MATERIAL FOR THE TASK below:

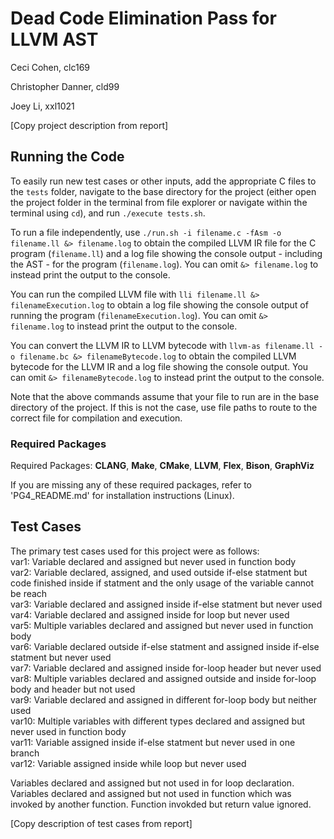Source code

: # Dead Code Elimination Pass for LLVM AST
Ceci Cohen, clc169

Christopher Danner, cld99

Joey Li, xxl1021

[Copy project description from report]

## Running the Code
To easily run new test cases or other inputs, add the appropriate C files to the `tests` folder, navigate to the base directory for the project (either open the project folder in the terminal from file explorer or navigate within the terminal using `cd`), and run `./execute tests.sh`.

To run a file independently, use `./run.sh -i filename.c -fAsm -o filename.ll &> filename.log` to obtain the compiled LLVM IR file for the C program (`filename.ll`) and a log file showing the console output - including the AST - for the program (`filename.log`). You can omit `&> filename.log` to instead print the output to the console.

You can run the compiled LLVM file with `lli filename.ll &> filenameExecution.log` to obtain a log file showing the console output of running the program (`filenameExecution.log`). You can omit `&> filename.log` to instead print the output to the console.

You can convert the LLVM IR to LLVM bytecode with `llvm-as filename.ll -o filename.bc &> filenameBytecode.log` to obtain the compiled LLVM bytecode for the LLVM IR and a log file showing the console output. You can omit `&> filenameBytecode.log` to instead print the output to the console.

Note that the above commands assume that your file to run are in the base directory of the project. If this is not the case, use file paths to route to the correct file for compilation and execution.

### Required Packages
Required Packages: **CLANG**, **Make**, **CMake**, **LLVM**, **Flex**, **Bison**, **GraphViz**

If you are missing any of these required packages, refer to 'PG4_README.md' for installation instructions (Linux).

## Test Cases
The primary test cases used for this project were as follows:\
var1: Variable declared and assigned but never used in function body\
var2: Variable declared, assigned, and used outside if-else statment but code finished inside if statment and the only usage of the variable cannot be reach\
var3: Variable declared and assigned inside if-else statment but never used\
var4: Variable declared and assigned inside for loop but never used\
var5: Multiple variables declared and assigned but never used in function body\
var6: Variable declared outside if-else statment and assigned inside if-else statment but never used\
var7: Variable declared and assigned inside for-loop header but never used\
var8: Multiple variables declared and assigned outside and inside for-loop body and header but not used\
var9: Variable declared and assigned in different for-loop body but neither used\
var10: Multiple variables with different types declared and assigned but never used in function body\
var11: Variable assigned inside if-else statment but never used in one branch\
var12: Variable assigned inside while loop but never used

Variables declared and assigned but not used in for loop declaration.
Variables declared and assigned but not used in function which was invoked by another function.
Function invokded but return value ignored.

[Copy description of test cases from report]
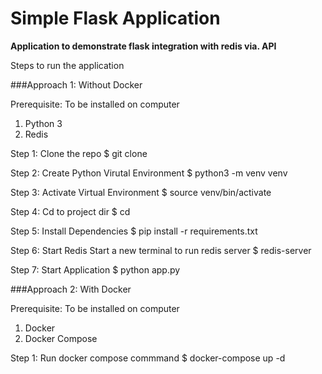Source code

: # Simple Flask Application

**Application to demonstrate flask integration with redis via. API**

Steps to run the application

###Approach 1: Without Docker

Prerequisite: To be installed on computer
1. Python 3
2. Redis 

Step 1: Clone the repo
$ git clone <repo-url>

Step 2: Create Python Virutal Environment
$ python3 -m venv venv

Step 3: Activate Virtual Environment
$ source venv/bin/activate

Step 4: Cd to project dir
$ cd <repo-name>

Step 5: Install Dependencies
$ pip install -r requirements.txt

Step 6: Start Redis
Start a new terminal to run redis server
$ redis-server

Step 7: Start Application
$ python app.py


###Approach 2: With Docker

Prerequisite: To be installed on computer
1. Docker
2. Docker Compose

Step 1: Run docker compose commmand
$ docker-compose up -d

End of MATERIAL FOR THE TASK.
MATERIAL FOR THE TASK below:

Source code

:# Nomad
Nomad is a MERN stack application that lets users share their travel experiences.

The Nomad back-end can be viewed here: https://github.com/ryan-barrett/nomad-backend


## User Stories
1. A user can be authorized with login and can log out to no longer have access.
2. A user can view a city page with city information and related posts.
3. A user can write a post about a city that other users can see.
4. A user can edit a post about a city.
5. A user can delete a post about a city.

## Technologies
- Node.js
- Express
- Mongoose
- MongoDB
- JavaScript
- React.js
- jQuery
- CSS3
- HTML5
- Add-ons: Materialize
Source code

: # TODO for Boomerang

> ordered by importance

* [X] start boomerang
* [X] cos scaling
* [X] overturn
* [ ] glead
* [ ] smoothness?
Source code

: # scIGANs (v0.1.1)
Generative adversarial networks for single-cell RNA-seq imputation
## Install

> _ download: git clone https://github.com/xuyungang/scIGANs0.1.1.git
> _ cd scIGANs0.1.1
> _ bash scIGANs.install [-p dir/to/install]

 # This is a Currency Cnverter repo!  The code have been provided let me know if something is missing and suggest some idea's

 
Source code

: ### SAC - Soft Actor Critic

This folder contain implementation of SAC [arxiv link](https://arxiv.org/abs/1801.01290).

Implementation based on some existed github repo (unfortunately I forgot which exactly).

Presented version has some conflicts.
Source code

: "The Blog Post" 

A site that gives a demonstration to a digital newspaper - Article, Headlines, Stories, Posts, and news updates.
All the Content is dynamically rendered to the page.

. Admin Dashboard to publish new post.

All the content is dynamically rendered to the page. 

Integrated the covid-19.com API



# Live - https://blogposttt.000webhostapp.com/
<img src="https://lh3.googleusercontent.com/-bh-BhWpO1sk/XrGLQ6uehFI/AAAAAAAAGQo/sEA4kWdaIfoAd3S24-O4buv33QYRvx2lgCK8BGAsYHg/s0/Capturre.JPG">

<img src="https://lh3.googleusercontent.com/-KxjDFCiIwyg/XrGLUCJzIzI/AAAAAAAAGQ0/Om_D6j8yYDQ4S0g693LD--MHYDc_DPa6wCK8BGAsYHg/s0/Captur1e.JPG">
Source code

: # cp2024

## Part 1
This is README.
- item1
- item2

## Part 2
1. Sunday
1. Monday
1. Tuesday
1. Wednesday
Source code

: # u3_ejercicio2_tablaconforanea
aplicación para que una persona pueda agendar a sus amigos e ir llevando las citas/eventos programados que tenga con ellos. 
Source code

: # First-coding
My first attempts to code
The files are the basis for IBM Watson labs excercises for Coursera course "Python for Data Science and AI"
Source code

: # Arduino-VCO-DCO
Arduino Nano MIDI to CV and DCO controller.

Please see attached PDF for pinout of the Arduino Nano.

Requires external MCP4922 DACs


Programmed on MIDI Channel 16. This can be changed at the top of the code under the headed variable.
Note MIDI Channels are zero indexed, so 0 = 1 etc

End of MATERIAL FOR THE TASK.

**TASK ITEM**
Wherever the word "else" occurs in the data above, copy the line it sits in.

**ANSWER FOR THIS EXERCISE**
var2: Variable declared, assigned, and used outside if-else statment but code finished inside if statment and the only usage of the variable cannot be reach\
var3: Variable declared and assigned inside if-else statment but never used\
var6: Variable declared outside if-else statment and assigned inside if-else statment but never used\
var11: Variable assigned inside if-else statment but never used in one branch\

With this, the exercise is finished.